(Data extracted from a collection)

= Beginning of Section =

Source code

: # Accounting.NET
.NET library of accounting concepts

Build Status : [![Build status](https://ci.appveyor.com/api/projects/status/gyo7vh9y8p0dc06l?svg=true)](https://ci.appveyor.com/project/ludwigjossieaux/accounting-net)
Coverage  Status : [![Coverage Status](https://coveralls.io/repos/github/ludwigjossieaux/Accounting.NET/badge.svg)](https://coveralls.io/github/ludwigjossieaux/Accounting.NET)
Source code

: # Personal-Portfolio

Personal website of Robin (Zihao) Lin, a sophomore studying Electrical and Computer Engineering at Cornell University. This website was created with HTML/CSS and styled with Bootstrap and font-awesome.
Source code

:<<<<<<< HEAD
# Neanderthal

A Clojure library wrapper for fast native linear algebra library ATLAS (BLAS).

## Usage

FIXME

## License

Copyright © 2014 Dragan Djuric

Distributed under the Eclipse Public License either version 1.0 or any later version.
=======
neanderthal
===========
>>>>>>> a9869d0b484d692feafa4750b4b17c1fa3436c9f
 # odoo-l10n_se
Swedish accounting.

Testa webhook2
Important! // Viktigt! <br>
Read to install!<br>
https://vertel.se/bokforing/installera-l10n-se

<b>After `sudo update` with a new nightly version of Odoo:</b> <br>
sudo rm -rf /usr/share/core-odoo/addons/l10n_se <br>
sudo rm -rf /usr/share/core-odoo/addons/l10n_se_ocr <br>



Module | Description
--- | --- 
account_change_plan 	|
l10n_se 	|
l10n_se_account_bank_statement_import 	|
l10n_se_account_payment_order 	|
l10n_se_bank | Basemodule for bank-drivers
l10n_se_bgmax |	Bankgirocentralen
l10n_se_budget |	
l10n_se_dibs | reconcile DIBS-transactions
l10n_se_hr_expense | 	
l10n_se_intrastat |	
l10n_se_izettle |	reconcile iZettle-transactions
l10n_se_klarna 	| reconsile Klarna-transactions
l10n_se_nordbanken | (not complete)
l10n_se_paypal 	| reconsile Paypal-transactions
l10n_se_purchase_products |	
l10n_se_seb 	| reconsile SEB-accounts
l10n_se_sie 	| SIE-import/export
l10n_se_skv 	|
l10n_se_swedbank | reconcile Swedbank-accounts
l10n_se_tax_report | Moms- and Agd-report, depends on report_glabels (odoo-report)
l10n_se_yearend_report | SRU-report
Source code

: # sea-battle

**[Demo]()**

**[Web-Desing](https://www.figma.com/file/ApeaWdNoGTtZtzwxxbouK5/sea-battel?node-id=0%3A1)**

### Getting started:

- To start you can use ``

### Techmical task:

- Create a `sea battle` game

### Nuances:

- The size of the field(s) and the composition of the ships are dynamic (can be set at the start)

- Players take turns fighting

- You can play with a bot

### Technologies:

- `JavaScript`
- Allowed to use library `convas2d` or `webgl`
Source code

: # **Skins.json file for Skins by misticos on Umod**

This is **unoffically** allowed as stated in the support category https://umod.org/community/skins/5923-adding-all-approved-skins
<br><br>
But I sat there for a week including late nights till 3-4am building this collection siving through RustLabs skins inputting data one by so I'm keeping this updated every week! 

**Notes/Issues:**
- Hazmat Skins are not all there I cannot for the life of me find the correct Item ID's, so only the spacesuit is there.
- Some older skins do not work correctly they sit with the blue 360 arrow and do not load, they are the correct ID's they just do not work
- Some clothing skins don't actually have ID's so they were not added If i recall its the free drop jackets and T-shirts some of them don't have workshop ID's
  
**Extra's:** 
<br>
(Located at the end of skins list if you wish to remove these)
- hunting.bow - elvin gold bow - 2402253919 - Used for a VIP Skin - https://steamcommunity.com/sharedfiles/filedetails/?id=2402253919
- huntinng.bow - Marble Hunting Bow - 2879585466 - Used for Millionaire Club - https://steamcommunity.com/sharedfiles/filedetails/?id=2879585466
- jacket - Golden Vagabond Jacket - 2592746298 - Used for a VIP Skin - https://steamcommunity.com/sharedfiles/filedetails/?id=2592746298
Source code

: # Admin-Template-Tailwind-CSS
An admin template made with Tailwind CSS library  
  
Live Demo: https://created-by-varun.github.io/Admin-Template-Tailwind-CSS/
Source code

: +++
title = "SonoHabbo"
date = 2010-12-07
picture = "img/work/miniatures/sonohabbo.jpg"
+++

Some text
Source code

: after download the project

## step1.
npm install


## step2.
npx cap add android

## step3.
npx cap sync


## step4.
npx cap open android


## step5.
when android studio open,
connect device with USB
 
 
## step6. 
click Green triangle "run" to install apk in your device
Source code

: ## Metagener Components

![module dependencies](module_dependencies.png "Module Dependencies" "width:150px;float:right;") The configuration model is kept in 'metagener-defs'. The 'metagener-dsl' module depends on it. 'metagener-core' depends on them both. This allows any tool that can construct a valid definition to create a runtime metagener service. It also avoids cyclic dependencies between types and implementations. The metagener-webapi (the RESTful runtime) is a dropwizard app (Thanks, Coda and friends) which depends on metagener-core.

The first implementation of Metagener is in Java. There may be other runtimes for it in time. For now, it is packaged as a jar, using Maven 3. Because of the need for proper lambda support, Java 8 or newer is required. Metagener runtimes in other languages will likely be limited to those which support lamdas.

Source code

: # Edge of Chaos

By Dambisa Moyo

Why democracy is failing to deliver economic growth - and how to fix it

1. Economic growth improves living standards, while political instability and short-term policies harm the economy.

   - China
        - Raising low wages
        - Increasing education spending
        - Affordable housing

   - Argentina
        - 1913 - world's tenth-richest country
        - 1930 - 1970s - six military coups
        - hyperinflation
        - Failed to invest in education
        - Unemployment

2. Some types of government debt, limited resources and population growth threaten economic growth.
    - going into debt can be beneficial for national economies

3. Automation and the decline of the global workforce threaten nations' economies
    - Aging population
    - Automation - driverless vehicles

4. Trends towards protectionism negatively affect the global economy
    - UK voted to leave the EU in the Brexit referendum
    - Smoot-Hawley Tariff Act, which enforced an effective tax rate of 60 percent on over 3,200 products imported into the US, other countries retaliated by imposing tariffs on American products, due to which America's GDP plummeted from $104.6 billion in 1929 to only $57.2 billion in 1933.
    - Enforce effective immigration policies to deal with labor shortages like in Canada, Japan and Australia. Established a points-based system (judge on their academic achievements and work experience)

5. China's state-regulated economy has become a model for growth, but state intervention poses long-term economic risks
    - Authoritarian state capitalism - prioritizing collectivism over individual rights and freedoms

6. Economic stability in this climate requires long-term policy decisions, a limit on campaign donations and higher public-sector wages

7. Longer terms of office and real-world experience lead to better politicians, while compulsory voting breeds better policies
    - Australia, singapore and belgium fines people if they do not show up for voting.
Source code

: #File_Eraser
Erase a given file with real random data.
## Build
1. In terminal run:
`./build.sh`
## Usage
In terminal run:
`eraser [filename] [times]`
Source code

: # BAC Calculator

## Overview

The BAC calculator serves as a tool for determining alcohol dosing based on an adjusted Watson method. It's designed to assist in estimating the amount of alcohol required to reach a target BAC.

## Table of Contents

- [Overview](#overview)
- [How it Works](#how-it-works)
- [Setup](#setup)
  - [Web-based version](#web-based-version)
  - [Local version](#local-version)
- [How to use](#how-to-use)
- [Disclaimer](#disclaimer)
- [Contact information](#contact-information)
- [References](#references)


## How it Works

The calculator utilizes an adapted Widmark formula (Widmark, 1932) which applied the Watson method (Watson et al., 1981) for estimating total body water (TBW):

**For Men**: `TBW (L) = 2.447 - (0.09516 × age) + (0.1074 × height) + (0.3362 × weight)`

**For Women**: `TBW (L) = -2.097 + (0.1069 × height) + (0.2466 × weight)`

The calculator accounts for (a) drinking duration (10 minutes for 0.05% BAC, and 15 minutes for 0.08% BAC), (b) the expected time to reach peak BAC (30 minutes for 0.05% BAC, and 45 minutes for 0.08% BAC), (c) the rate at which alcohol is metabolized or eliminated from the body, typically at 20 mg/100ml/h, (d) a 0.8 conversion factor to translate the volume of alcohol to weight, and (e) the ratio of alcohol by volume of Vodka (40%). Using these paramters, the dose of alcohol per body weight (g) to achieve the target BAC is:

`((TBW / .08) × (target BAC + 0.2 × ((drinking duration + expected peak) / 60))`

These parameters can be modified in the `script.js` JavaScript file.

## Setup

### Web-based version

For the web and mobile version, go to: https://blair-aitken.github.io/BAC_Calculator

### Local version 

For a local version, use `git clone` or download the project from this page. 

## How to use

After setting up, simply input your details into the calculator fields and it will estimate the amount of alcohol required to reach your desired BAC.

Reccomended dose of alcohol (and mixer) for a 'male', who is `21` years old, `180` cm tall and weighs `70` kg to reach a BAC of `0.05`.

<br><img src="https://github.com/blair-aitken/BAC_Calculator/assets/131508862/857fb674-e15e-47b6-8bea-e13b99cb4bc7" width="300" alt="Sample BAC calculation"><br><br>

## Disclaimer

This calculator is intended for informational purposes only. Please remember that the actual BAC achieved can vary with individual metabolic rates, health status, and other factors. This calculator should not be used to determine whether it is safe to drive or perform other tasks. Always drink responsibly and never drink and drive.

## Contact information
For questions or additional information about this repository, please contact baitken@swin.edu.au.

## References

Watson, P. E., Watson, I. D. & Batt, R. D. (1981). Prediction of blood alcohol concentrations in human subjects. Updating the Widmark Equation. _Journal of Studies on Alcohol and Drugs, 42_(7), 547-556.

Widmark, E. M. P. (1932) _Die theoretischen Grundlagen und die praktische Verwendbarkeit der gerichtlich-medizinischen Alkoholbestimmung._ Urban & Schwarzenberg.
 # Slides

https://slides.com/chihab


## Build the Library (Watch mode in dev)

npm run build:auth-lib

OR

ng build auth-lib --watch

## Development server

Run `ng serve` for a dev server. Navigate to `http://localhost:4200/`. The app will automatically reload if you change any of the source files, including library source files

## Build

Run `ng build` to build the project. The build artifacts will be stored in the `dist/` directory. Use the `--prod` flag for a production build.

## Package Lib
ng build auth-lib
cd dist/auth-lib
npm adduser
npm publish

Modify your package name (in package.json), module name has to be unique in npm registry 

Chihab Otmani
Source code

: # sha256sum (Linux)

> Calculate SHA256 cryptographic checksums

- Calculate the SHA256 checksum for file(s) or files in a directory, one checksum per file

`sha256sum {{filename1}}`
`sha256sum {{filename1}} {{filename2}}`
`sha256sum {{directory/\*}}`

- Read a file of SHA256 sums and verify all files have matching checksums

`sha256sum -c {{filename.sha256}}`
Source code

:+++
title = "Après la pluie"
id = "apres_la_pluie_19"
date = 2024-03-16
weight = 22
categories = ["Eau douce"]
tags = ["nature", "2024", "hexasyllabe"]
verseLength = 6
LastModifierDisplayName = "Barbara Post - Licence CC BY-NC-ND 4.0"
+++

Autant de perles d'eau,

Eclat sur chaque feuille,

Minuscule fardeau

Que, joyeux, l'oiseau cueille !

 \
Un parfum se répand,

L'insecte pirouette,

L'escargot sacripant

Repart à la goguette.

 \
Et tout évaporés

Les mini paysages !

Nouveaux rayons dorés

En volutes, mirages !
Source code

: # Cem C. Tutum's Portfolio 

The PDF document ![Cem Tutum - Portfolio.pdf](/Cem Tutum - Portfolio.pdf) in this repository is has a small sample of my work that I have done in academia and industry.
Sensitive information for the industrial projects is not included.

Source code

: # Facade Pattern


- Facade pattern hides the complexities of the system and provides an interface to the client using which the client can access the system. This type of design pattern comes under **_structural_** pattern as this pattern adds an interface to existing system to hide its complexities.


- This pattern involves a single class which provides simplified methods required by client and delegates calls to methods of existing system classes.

= End of Section =

Your task ▸ Look through the entries above and quote exactly the lines from the line with "Personal website of" to the line with "Testa webhook2", counting both of those lines.

Your response ▸
Personal website of Robin (Zihao) Lin, a sophomore studying Electrical and Computer Engineering at Cornell University. This website was created with HTML/CSS and styled with Bootstrap and font-awesome.
Source code

:<<<<<<< HEAD
# Neanderthal

A Clojure library wrapper for fast native linear algebra library ATLAS (BLAS).

## Usage

FIXME

## License

Copyright © 2014 Dragan Djuric

Distributed under the Eclipse Public License either version 1.0 or any later version.
=======
neanderthal
===========
>>>>>>> a9869d0b484d692feafa4750b4b17c1fa3436c9f
 # odoo-l10n_se
Swedish accounting.

Testa webhook2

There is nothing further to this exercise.